An embedded and charset-unspecified text was scrubbed... Name: not available URL: <https://stat.ethz.ch/pipermail/r-help/attachments/20101208/24a3e015/attachment.pl>
evaluating NAs in a dataframe
6 messages · Wade Wall, Peter Ehlers, Philipp Pagel +2 more
On 2010-12-08 12:10, Wade Wall wrote:
Hi all,
How can one evaluate NAs in a numeric dataframe column? For example, I have
a dataframe (demo) with a column of numbers and several NAs. If I write
demo.df>= 10, numerals will return TRUE or FALSE, but if the value is
"NA", "NA" is returned. But if I write demo.df == "NA", it returns as "NA"
also. I know that I can remove NAs, but would like to keep the dataframe as
is without creating a subset.

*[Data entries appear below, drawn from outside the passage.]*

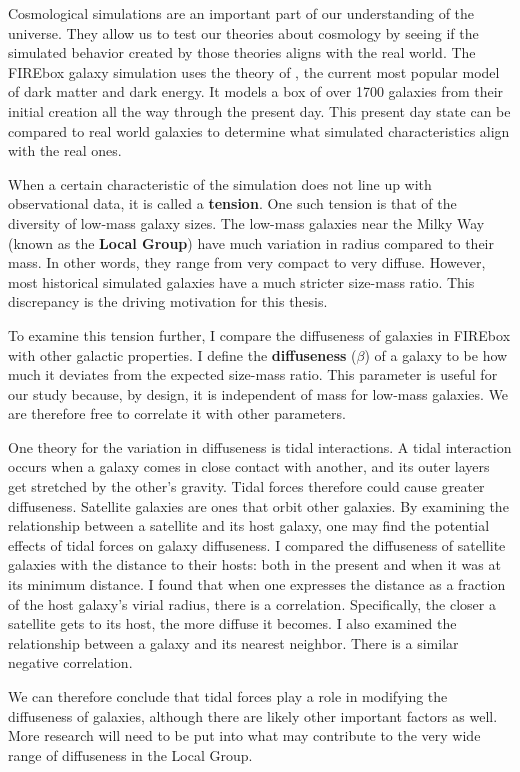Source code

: 
Cosmological simulations are an important part of our understanding of the universe. They allow us to test our theories about cosmology by seeing if the simulated behavior created by those theories aligns with the real world. The FIREbox galaxy simulation uses the theory of \textbf{\lcdm}, the current most popular model of dark matter and dark energy. It models a box of over 1700 galaxies from their initial creation all the way through the present day. This present day state can be compared to real world galaxies to determine what simulated characteristics align with the real ones.

When a certain characteristic of the simulation does not line up with observational data, it is called a \textbf{tension}. One such tension is that of the diversity of low-mass galaxy sizes. The low-mass galaxies near the Milky Way (known as the \textbf{Local Group}) have much variation in radius compared to their mass. In other words, they range from very compact to very diffuse. However, most historical simulated galaxies have a much stricter size-mass ratio. This discrepancy is the driving motivation for this thesis.

To examine this tension further, I compare the diffuseness of galaxies in FIREbox with other galactic properties. I define the \textbf{diffuseness} ($\beta$) of a galaxy to be how much it deviates from the expected size-mass ratio. This parameter is useful for our study because, by design, it is independent of mass for low-mass galaxies. We are therefore free to correlate it with other parameters.

One theory for the variation in diffuseness is tidal interactions. A tidal interaction occurs when a galaxy comes in close contact with another, and its outer layers get stretched by the other's gravity. Tidal forces therefore could cause greater diffuseness. Satellite galaxies are ones that orbit other galaxies. By examining the relationship between a satellite and its host galaxy, one may find the potential effects of tidal forces on galaxy diffuseness. I compared the diffuseness of satellite galaxies with the distance to their hosts: both in the present and when it was at its minimum distance. I found that when one expresses the distance as a fraction of the host galaxy's virial radius, there is a correlation. Specifically, the closer a satellite gets to its host, the more diffuse it becomes. I also examined the relationship between a galaxy and its nearest neighbor. There is a similar negative correlation.

We can therefore conclude that tidal forces play a role in modifying the diffuseness of galaxies, although there are likely other important factors as well. More research will need to be put into what may contribute to the very wide range of diffuseness in the Local Group.
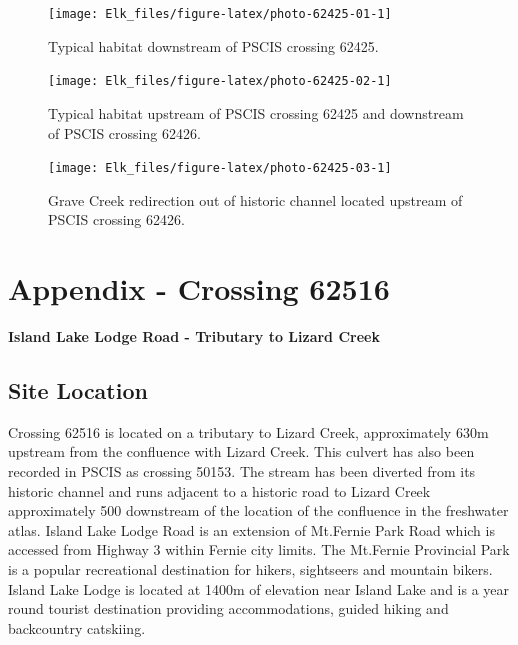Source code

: \documentclass[
]{book}
\begin{document}
\begin{figure}[!ht]
\texttt{[image: Elk\_files/figure-latex/photo-62425-01-1]} \caption{Typical habitat downstream of PSCIS crossing 62425.}\label{fig:photo-62425-01}
\end{figure}

\begin{figure}[!ht]
\texttt{[image: Elk\_files/figure-latex/photo-62425-02-1]} \caption{Typical habitat upstream of PSCIS crossing 62425 and downstream of PSCIS crossing 62426.}\label{fig:photo-62425-02}
\end{figure}

\begin{figure}[!ht]
\texttt{[image: Elk\_files/figure-latex/photo-62425-03-1]} \caption{Grave Creek redirection out of historic channel located upstream of PSCIS crossing 62426.}\label{fig:photo-62425-03}
\end{figure}

\hypertarget{appendix---crossing-62516}{%
\chapter*{Appendix - Crossing 62516}\label{appendix---crossing-62516}}

\textbf{Island Lake Lodge Road - Tributary to Lizard Creek}

\hypertarget{site-location-5}{%
\section*{Site Location}\label{site-location-5}}

Crossing 62516 is located on a tributary to Lizard Creek, approximately 630m upstream from the confluence with Lizard Creek. This culvert has also been recorded in PSCIS as crossing 50153. The stream has been diverted from its historic channel and runs adjacent to a historic road to Lizard Creek approximately 500 downstream of the location of the confluence in the freshwater atlas. Island Lake Lodge Road is an extension of Mt.Fernie Park Road which is accessed from Highway 3 within Fernie city limits. The Mt.Fernie Provincial Park is a popular recreational destination for hikers, sightseers and mountain bikers. Island Lake Lodge is located at 1400m of elevation near Island Lake and is a year round tourist destination providing accommodations, guided hiking and backcountry catskiing.
\end{document}
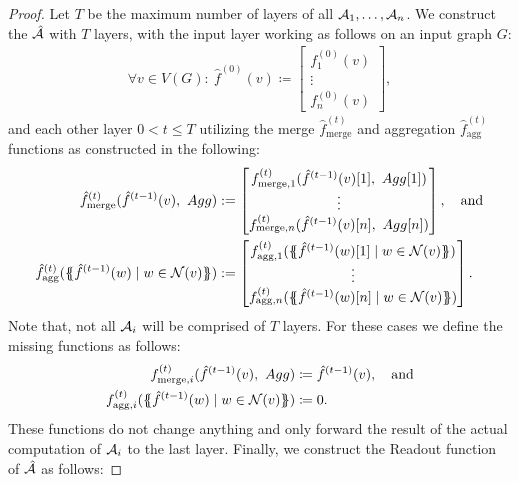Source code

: \begin{proof}
    Let $T$ be the maximum number of layers of all $\mathcal{A}_1, \dots, \mathcal{A}_n$. We construct the \gnn $\hat{\mathcal{A}}$ with $T$ layers, with the input layer working as follows on an input graph $G$:
    \begin{align*}
        \forall v \in V(G): \ \hat{f}^{(0)}(v) \coloneqq \begin{bmatrix}
            f^{(0)}_1(v)\\
            \vdots\\
            f^{(0)}_n(v)
        \end{bmatrix},
    \end{align*}
    and each other layer $0 < t \leq T$ utilizing the merge $\hat{f}^{(t)}_{\text{merge}}$ and aggregation $\hat{f}^{(t)}_{\text{agg}}$ functions as constructed in the following:
    \begin{align*}
        \hat{f}^{(t)}_{\text{merge}} (\hat{f}^{(t-1)}(v), \ Agg) &:= \begin{bmatrix}
            f^{(t)}_{\text{merge}, 1}(\hat{f}^{(t-1)}(v)[1],\ Agg[1])\\
            \vdots\\
            f^{(t)}_{\text{merge}, n}(\hat{f}^{(t-1)}(v)[n],\ Agg[n])
        \end{bmatrix},\quad \text{and}\\
        \hat{f}^{(t)}_{\text{agg}}(\MSopen \hat{f}^{(t-1)}(w) \mid w \in \mathcal{N}(v) \MSclose ) &:= \begin{bmatrix}
            f^{(t)}_{\text{agg}, 1}(\MSopen \hat{f}^{(t-1)}(w)[1] \mid w \in \mathcal{N}(v) \MSclose)\\
            \vdots\\
            f^{(t)}_{\text{agg}, n}(\MSopen \hat{f}^{(t-1)}(w)[n] \mid w \in \mathcal{N}(v) \MSclose)
        \end{bmatrix}.
    \end{align*}
    Note that, not all $\mathcal{A}_i$ will be comprised of $T$ layers. For these cases we define the missing functions as follows:
    \begin{align*}
        f^{(t)}_{\text{merge}, i}(\hat{f}^{(t-1)}(v), \ Agg) &\coloneqq \hat{f}^{(t-1)}(v), \quad \text{and}\\
        f^{(t)}_{\text{agg}, i}(\{\!\!\{ \hat{f}^{(t-1)}(w) \mid w \in \mathcal{N}(v) \}\!\!\}) &\coloneqq 0.
    \end{align*}
    These functions do not change anything and only forward the result of the actual computation of $\mathcal{A}_i$ to the last layer. Finally, we construct the \textsf{Readout} function of $\hat{\mathcal{A}}$ as follows:

\end{proof}
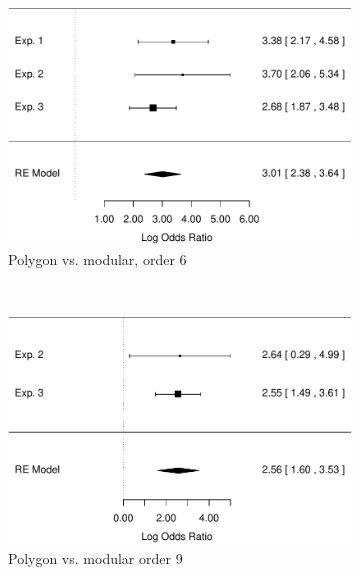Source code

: \documentclass[man,10pt]{apa6}
\begin{document}
\begin{figure}
\centering
\begin{subfigure}[c]{0.4\textwidth}
\centering
\includegraphics[width=\textwidth]{figures/meta/question_typeinverse_zero_6_conditionpolygon.pdf}
\caption{Polygon vs. modular, order 6}
\end{subfigure}
~
\begin{subfigure}[c]{0.4\textwidth}
\centering
\includegraphics[width=\textwidth]{figures/meta/question_typeinverse_zero_9_conditionpolygon.pdf}
\caption{Polygon vs. modular order 9}
\end{subfigure} \\
\centering
\begin{subfigure}[c]{0.4\textwidth}
\centering

\end{subfigure}
\end{figure}
\end{document}
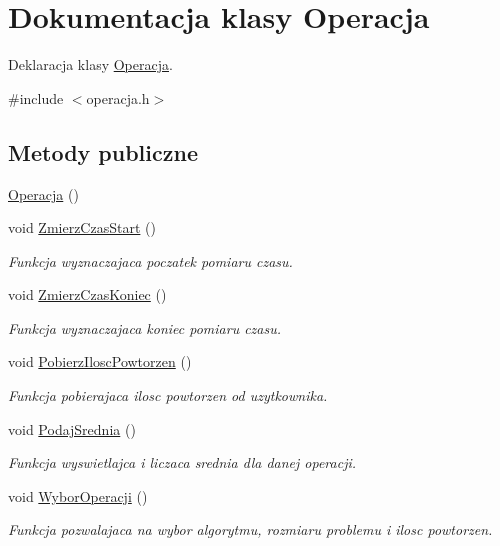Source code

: \hypertarget{class_operacja}{\section{Dokumentacja klasy Operacja}
\label{class_operacja}
}


Deklaracja klasy \hyperlink{class_operacja}{Operacja}.  




{\ttfamily \#include $<$operacja.\-h$>$}

\subsection*{Metody publiczne}
\begin{DoxyCompactItemize}
\item 
\hyperlink{class_operacja_a1624fb5817c0b60e1680509fc4517732}{Operacja} ()
\item 
void \hyperlink{class_operacja_a8a31476894d307c400f965dd3dfcbb46}{Zmierz\-Czas\-Start} ()
\begin{DoxyCompactList}\small\item\em Funkcja wyznaczajaca poczatek pomiaru czasu. \end{DoxyCompactList}\item 
void \hyperlink{class_operacja_a0be771c3a85d8a53d5dba677f8cc6959}{Zmierz\-Czas\-Koniec} ()
\begin{DoxyCompactList}\small\item\em Funkcja wyznaczajaca koniec pomiaru czasu. \end{DoxyCompactList}\item 
void \hyperlink{class_operacja_a3f6cb38d924c260711fad70fe0eed35f}{Pobierz\-Ilosc\-Powtorzen} ()
\begin{DoxyCompactList}\small\item\em Funkcja pobierajaca ilosc powtorzen od uzytkownika. \end{DoxyCompactList}\item 
void \hyperlink{class_operacja_a26c10d244f0cd7b2c22e810476ee9380}{Podaj\-Srednia} ()
\begin{DoxyCompactList}\small\item\em Funkcja wyswietlajca i liczaca srednia dla danej operacji. \end{DoxyCompactList}\item 
void \hyperlink{class_operacja_a78c30760d29ccd38944962e6c71fee13}{Wybor\-Operacji} ()
\begin{DoxyCompactList}\small\item\em Funkcja pozwalajaca na wybor algorytmu, rozmiaru problemu i ilosc powtorzen. \end{DoxyCompactList}\item 

\end{DoxyCompactItemize}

I basically want to add a line that evaluates
the NA in the demo dataframe.
As an example, I want to assign rows to classes based on values in
demo$Area. Some of the values in demo$Area are "NA"
for (i in 1:nrow(demo)) {
if (demo$Area[i]> 0&& demo$Area[i]< 10) {Class[i]<-"S01"} ## 1-10 cm2
if (demo$Area[i]>= 10&& demo$Area[i]< 25) {Class[i]<- "S02"} ##
10-25cm2
if (demo$Area[i]>= 25&& demo$Area[i]< 50) {Class[i]<-"S03"} ## 25-50
cm2
if (demo$Area[i]>= 50&& demo$Area[i]< 100) {Class[i]<-"S04"} ## 50-100
cm2
if (demo$Area[i]>= 100&& demo$Area[i]< 200) {Class[i]<- "S05"} ##
100-200 cm2
if (demo$Area[i]>= 200&& demo$Area[i]< 400) {Class[i]<- "S06"} ##
200-400 cm2
if (demo$Area[i]>= 400&& demo$Area[i]< 800) {Class[i]<- "S07"} ##
400-800 cm2
if (demo$Area[i]>= 800&& demo$Area[i]< 1600) {Class[i]<- "S08"} ##
800-1600 cm2
if (demo$Area[i]>= 1600&& demo$Area[i]< 3200) {Class[i]<- "S09"} ##
1600-3200 cm2
if (demo$Area[i]>=3200) {Class[i]<- "S10"} ##>3200 cm2
}
What happens is that I get the message "Error in if (demo$Area[i]> 0&&
demo$Area[i]< 10) { : missing value where TRUE/FALSE needed"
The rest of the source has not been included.